Hearst's papers also combined information and amusement in ways disquieting to the journalistic standards of the highbrow press. The New York Journal published artists' sketches of news events, particularly when appropriate photographs were unavailable. What was lost in accurate reporting was gained in romantic melodrama. Sketches of battles were more visually dynamic than photographs of the trenches during periods of inactivity. Likewise a battle enacted for the kinetograph in the New Jersey hills provided a romantic realism that William Paley never matched when he photographed U.S. troops in Florida or Cuba. Artists' sketches appearing on the front page of the New York Journal dramatized the sensationalistic aspects of the Biddle brothers' escape from prison.[22] These were subsequently used by Porter and Fleming for the production design of Capture of the Biddle Brothers .

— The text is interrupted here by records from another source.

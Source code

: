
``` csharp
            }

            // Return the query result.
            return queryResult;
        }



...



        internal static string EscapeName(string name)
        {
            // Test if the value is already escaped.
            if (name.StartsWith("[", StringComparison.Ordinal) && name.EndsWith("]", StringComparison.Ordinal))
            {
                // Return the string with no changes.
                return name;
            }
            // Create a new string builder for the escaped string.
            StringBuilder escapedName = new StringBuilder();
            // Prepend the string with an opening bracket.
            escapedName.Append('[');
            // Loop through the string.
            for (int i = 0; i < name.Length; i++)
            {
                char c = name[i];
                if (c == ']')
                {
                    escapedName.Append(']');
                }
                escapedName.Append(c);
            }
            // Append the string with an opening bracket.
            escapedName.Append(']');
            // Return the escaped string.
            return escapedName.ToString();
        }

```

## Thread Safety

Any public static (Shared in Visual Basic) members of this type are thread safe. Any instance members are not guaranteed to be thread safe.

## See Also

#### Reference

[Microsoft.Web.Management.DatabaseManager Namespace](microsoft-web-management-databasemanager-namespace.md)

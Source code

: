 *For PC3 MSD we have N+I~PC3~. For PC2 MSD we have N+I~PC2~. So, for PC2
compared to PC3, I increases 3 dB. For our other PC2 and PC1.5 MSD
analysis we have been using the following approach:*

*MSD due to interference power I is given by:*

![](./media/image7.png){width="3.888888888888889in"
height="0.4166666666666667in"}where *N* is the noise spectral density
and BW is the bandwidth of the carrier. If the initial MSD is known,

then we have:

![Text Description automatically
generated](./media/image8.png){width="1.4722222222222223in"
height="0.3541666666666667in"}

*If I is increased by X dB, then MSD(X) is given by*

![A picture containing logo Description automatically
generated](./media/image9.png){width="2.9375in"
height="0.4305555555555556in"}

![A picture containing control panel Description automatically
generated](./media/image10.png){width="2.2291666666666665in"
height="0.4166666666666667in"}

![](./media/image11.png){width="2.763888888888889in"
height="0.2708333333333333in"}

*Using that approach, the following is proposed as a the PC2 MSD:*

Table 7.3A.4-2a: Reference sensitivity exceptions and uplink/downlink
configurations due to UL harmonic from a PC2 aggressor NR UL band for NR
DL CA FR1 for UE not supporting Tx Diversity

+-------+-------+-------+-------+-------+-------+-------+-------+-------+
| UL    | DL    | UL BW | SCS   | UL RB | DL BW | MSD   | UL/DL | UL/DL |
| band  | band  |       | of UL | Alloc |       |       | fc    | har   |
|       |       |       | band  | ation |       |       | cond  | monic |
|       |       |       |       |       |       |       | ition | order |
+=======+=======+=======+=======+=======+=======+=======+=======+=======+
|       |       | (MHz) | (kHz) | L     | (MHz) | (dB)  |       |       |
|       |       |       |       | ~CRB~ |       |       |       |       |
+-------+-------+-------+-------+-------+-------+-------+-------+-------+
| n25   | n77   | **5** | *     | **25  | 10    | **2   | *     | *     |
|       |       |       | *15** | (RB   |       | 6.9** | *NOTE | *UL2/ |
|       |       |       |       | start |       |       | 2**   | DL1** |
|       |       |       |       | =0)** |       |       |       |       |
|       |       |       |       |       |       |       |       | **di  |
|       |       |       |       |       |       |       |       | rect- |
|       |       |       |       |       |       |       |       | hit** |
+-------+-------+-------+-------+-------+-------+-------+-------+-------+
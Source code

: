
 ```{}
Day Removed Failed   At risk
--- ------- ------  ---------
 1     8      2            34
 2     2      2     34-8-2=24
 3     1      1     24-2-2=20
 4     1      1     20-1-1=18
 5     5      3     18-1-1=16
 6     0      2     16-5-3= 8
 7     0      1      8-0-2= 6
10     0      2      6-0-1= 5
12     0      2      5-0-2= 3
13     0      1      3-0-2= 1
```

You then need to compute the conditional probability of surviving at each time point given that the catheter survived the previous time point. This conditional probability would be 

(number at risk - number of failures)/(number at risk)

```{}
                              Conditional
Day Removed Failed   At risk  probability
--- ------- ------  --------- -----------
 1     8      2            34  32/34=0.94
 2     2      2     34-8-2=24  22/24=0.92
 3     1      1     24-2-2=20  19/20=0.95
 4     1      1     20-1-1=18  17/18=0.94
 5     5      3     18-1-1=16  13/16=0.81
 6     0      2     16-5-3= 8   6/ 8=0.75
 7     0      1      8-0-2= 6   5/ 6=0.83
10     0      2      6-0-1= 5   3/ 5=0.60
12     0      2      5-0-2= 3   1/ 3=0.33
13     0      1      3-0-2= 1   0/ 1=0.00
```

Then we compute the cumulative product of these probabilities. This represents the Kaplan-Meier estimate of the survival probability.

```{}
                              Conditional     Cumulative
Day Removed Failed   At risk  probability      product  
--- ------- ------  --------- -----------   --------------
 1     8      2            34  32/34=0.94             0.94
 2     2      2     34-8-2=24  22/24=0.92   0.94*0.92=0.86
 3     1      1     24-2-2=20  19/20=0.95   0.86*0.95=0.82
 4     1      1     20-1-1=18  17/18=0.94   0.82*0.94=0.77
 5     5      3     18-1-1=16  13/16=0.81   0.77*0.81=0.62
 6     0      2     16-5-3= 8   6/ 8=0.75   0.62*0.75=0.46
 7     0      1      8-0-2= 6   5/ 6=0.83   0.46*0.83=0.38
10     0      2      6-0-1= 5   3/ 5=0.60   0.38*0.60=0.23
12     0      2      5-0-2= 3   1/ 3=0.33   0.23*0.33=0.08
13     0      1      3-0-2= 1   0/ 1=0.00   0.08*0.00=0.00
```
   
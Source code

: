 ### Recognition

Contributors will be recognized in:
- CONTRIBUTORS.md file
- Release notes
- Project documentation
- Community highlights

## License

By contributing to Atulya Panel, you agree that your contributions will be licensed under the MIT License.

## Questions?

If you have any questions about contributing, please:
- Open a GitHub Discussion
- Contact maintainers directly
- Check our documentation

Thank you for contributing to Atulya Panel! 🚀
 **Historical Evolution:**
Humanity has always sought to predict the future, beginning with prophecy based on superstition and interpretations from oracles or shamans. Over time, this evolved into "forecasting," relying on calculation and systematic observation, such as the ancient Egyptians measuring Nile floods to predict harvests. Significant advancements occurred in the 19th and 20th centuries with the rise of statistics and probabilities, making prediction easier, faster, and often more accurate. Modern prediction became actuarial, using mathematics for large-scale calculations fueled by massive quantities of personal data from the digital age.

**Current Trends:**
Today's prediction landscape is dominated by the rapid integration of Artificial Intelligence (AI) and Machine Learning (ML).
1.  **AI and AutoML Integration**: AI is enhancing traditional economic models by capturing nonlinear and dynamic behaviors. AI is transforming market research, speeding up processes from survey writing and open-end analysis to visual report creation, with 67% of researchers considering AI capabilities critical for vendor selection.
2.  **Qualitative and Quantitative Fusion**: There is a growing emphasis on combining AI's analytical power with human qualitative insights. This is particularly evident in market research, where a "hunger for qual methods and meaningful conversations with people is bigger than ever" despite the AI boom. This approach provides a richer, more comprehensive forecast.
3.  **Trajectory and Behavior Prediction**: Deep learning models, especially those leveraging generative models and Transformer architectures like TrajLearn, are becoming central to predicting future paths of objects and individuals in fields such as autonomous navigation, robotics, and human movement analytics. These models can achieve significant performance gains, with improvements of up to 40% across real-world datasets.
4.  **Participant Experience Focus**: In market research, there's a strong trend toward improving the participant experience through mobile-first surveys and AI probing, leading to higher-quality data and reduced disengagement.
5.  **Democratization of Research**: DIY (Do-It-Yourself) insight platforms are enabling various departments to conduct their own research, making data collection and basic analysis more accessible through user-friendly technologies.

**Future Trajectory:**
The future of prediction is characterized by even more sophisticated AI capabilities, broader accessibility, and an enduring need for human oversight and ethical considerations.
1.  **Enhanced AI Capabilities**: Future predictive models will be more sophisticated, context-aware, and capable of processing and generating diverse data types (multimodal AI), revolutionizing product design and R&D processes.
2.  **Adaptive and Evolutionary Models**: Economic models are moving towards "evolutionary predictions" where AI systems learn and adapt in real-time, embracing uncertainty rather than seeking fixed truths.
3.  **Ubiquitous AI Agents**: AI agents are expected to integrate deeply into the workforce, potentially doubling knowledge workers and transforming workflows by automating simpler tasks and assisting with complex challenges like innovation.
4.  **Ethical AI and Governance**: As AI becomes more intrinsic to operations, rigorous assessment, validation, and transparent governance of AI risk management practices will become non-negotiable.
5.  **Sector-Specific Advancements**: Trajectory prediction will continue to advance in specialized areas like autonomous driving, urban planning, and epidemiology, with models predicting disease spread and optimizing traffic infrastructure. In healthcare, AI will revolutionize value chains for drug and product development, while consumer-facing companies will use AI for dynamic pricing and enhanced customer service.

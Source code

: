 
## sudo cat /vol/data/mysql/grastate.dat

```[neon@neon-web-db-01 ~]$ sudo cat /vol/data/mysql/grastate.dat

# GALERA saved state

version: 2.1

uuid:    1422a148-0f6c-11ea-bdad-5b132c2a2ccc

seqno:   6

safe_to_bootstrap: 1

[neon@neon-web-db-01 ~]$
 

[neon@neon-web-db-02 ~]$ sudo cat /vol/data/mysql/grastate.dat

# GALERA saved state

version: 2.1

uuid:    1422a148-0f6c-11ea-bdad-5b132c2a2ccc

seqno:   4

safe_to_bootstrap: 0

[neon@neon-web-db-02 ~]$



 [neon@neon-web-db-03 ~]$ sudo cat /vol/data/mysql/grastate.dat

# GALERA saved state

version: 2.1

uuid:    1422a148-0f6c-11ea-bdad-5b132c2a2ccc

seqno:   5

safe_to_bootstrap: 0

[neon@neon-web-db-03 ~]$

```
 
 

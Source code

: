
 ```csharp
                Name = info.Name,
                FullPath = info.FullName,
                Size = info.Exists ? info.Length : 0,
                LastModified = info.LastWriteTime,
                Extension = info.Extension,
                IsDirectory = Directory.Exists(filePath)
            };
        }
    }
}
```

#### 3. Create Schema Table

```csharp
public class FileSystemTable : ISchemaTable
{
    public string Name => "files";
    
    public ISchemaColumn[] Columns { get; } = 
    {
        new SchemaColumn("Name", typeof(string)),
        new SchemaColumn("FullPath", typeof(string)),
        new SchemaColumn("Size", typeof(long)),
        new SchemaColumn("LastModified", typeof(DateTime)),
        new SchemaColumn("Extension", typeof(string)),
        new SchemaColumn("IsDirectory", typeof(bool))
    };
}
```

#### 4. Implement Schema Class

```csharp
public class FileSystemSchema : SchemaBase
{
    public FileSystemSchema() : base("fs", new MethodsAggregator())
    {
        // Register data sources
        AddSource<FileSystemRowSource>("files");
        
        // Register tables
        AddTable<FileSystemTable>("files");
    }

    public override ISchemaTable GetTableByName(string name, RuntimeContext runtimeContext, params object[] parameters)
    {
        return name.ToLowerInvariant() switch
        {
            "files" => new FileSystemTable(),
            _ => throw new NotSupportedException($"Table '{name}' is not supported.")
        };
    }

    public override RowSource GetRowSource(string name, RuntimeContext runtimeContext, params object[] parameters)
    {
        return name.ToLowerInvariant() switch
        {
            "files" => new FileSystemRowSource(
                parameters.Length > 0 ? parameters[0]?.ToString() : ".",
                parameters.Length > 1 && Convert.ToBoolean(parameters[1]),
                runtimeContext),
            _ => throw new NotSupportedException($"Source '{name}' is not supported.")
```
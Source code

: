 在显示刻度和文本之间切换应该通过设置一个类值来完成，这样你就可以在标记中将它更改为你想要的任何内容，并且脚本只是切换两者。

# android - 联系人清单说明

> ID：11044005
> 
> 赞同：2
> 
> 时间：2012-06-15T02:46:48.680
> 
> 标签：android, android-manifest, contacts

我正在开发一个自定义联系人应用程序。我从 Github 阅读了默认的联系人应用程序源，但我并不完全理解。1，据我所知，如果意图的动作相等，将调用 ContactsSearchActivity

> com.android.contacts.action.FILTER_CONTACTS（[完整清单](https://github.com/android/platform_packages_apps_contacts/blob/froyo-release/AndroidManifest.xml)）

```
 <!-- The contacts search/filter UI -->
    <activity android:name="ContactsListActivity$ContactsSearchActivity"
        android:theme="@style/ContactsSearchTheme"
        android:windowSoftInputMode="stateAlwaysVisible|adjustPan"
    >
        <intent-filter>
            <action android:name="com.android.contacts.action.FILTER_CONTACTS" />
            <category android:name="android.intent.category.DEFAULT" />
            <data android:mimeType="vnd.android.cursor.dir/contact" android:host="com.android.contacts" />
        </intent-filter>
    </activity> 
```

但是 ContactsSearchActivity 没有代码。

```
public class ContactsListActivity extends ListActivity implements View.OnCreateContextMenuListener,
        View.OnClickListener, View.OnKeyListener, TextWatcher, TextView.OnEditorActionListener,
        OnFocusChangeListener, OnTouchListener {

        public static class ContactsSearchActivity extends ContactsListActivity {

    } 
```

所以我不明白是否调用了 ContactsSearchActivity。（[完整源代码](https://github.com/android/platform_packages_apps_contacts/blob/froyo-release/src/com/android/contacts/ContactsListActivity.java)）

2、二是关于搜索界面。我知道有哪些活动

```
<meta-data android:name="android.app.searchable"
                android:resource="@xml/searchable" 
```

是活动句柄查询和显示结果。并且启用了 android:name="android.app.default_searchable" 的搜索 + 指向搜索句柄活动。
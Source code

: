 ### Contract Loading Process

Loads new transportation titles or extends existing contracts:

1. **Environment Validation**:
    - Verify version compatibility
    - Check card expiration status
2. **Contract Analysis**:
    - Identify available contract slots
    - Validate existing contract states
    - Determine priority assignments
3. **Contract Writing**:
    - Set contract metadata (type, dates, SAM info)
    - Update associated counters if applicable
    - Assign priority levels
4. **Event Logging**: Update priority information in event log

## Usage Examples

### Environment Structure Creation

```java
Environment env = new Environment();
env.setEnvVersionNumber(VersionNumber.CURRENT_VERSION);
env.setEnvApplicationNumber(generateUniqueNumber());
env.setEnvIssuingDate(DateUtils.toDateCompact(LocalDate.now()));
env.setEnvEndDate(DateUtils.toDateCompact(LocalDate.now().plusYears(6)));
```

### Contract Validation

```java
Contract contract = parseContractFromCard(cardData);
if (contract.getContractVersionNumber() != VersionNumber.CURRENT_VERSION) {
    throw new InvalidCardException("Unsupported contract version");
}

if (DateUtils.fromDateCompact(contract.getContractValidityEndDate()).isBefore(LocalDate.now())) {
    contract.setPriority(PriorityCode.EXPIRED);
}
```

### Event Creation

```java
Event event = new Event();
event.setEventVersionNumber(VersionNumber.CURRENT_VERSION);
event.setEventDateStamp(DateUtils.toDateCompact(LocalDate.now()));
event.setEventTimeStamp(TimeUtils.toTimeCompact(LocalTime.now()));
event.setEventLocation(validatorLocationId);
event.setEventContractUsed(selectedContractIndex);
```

Perhaps the Journal's most distinctive use of visuals was the composite illustration that combined both drawing and photographic material. Such a syncretic amalgamation of disparate mimetic materials was at odds with the concept of a consistently represented, and therefore coherent, world that was then on the ascendency in the bourgeois theater and press.[23] Certainly it was inimical to the New York Times , which in any case continued to put far more faith in the word than the image. The representational strategies in Hearst's papers have parallels in much of early cinema, particularly in Porter's work at Edison. In Terrible Teddy, the Grizzly King , the natural, wooded location coexists with the cartoonist's tags still attached to the actors. The carefully constructed authenticity of the set for Kansas Saloon Smashers is seemingly contradicted by the painted mirrors and props along the back wall and with the stop-action photography of trick films used each time Mrs. Nation smashes a mirror. This syncretism, which has been denigrated as immature by historians accustomed to viewing Hollywood realism as a teleological endpoint, thus had its equivalent in long-standing cultural forms (e.g., theater, newspapers, the magic lantern).